After we have renamed the column names, we checked the new column names of df_Hscore using the function names() and we can confirm that the column names has been updated.

names(df_Hscore)
##  [1] "Country"         "Year"            "H_score"         "Log_GDP"        
##  [5] "Social_Support"  "Life_Expectancy" "Freedom"         "Generosity"     
##  [9] "Corruption"      "Pos_affect"      "Neg_affect"

The “Country” column in df_Hscore is cleaned using the str_replace_all() function from the stringr package. The function effectively removes any instances of characters that are not letters, digits, underscores, or spaces by replacing them with an empty string.

# Clean the 'Country name' column 
df_Hscore$Country <- str_replace_all(df_Hscore$Country, "[^\\w\\s]", "")

The function “rankfunction” below derives a new variable called “Rank” based on the happiness scores in a given year. It will read the table and year as the inputs.

Within the function, it will create a subset of the dataset based on the selected year. For example, if the year is 2022, the subset of the data frame df_Hscore will be assigned into data frame df.

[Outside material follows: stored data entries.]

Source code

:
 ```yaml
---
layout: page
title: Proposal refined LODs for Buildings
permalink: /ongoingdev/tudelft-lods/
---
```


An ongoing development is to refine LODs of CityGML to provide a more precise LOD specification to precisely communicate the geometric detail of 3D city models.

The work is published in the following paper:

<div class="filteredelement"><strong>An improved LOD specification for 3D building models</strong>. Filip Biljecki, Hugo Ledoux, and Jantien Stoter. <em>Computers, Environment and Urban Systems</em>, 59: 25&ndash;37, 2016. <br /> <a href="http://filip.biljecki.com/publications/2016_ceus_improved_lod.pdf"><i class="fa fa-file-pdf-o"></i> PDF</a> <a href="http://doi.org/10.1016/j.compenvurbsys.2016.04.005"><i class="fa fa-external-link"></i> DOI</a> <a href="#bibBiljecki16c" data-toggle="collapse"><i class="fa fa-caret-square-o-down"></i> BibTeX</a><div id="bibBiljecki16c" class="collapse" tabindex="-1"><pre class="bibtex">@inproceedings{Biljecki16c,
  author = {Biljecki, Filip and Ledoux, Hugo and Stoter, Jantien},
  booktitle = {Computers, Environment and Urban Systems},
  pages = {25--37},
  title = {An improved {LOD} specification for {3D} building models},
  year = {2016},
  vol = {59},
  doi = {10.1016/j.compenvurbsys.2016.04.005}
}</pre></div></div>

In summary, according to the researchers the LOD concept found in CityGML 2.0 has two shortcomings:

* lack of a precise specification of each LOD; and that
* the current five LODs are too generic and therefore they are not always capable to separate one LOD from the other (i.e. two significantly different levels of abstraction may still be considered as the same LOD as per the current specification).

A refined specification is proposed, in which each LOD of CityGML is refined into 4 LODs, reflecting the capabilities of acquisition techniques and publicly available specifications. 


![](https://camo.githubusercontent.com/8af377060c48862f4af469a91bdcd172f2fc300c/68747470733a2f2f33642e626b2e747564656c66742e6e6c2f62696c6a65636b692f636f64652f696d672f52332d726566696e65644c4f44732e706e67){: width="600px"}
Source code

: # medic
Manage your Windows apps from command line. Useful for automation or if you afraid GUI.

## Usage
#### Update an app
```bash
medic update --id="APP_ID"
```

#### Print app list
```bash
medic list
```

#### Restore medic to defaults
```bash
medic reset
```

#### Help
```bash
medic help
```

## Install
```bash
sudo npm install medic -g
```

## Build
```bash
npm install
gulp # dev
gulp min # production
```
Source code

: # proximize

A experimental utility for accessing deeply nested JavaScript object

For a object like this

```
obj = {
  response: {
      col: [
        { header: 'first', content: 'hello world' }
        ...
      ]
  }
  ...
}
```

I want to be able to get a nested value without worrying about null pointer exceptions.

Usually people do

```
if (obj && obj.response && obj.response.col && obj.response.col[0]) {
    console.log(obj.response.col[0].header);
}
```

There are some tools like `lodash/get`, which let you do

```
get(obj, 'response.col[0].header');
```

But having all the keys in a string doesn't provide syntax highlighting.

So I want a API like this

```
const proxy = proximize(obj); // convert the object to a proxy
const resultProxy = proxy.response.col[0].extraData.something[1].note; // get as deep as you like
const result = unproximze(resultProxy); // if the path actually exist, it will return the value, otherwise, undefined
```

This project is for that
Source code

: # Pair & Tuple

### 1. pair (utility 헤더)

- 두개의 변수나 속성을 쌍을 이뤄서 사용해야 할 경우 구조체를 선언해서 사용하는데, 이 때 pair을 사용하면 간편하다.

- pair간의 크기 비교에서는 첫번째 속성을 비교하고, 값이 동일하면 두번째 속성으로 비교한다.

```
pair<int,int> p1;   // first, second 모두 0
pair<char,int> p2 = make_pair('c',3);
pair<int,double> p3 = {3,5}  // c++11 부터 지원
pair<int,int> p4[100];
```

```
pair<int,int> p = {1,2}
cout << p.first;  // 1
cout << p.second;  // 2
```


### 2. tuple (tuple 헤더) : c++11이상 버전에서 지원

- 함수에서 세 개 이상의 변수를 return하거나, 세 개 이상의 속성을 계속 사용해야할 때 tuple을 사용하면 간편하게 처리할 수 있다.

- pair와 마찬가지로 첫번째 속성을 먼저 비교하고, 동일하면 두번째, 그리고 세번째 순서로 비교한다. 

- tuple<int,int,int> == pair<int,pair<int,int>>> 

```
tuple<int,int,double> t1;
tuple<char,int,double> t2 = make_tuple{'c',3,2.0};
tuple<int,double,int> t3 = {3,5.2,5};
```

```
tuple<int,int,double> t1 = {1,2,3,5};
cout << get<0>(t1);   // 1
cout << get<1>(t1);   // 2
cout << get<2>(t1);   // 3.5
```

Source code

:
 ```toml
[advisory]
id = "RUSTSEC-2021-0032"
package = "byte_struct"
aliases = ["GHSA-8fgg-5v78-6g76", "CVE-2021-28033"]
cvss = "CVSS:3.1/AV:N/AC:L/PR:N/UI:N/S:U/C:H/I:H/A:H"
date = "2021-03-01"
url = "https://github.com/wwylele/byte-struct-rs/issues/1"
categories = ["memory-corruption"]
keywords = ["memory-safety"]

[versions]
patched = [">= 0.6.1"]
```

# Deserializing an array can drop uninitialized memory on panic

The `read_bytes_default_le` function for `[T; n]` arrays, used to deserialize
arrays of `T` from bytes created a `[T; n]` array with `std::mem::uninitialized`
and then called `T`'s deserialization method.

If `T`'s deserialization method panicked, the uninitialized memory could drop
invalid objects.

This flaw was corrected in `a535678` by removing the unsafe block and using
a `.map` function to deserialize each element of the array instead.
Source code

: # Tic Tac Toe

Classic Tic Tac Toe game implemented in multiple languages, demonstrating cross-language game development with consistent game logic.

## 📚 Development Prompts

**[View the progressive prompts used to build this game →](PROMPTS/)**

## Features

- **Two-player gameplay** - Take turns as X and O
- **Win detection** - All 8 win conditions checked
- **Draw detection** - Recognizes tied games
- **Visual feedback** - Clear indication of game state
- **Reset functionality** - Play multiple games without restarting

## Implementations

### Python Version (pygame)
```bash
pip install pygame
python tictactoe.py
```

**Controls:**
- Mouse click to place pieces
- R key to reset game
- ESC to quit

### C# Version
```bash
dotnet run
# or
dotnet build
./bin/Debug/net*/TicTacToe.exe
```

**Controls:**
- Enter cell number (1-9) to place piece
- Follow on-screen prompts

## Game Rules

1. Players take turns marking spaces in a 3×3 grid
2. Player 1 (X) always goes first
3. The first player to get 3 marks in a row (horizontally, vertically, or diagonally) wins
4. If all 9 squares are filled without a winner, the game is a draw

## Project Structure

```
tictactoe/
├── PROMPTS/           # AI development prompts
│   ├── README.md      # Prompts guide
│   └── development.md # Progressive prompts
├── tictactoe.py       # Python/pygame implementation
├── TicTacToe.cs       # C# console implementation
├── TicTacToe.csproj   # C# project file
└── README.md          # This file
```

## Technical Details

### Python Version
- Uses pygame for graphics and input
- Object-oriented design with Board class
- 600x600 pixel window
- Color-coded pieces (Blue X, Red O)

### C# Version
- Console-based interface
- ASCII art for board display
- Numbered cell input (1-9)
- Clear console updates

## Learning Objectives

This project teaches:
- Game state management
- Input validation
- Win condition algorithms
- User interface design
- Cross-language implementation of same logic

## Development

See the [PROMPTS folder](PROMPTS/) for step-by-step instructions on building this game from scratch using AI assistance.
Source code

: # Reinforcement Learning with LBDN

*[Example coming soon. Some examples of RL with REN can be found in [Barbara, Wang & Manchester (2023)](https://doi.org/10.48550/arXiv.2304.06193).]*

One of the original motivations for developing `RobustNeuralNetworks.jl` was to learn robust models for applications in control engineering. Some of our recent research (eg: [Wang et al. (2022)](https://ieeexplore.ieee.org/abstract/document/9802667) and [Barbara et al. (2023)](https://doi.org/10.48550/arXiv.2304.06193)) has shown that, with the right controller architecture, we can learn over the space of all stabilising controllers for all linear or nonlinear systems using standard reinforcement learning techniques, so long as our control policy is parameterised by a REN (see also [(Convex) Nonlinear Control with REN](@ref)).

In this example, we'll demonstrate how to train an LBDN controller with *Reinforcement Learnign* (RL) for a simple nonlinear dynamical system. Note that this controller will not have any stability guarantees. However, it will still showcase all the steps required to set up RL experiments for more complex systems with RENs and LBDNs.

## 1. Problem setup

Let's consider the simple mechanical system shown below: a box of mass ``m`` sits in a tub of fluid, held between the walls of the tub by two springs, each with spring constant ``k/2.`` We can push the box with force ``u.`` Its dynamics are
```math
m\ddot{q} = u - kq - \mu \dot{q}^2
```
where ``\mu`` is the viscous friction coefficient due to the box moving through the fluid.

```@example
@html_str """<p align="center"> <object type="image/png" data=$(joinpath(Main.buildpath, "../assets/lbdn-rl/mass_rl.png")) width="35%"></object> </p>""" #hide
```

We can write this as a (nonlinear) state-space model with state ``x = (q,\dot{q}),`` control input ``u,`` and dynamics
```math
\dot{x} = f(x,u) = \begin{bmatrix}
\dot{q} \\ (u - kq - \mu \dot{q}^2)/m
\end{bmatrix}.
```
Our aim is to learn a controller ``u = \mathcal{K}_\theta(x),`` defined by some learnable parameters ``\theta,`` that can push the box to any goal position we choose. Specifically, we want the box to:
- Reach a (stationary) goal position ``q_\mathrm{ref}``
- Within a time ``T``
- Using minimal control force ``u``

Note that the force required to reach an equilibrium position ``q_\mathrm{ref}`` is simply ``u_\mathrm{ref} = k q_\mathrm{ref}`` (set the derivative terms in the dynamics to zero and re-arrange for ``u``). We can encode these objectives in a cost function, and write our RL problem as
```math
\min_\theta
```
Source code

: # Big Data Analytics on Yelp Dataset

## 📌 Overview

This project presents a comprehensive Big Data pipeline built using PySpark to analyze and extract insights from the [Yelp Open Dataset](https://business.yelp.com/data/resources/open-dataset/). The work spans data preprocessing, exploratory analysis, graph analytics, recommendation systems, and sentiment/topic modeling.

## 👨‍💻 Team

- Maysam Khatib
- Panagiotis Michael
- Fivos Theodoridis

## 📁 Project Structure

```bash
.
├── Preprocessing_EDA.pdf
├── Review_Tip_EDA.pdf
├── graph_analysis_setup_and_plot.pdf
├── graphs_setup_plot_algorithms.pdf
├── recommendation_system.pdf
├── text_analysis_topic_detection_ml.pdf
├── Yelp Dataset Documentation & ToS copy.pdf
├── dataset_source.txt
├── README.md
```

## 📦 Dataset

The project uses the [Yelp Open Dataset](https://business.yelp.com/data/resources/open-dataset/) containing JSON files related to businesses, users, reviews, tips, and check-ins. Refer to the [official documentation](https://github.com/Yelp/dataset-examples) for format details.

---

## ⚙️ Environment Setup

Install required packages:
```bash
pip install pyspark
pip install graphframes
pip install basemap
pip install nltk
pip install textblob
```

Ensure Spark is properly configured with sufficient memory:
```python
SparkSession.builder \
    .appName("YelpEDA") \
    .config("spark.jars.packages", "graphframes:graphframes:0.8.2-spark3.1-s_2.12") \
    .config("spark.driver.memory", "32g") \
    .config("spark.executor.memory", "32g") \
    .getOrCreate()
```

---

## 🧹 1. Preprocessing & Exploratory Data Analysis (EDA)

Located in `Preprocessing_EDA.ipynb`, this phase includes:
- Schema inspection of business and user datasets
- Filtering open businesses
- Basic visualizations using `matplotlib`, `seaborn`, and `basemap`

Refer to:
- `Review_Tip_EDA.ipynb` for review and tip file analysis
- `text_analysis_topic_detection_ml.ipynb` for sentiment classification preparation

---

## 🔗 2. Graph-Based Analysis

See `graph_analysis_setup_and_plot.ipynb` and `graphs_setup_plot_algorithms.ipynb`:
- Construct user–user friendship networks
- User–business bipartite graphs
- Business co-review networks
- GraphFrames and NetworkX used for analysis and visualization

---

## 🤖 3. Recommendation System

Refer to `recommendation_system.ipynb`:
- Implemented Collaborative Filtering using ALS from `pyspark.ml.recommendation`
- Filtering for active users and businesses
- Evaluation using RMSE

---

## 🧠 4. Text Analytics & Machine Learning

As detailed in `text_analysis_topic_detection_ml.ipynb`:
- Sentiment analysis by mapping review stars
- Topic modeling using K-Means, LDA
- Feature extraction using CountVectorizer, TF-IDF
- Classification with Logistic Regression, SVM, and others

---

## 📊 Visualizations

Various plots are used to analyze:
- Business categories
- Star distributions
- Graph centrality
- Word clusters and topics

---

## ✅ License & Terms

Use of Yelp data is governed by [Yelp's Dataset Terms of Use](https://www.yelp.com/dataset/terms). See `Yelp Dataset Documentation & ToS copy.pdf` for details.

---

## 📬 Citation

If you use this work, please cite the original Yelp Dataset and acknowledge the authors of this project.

The sub data frame df is then arranged with descending order where the country with the highest happiness score will be at the first row of the data frame and followed by country with the second highest happiness score until it reaches the end of the row of the data frame.

Then, rank is assigned with value of 1 and this represents the first rank. Using for loop starting from 1 to the total number of rows of data frame df, the loop starts with first row, creates a new column called “Rank” and assign a value starting with 1. The next iteration with starts with rank increment of 1 and this process will repeats until the countries has been assigned with a rank.

#function to derive a new variable, Rank
rankfunction<- function(year){
  df <- subset(df_Hscore, df_Hscore$Year == year)
  df <- df[order(df$H_score, decreasing = TRUE), ]
  Rank <- 1
  for (x in 1:nrow(df)){
    df[x, "Rank" ] <- Rank
    Rank = Rank + 1
  }
  return (df)
}

The following chunk of codes is written to run the function “rankfunction” with different year as inputs. For each year, the subdata frame is returned from the function above and assigned into a new subdata frame. For example, we have entered year 2008 as an input for the function “rankfunction”, the function will subset data from year 2008 and assign ranks according to the happiness score of each country. The subdata frame is returned and assigned to df2008. The same process is repeated until year 2022.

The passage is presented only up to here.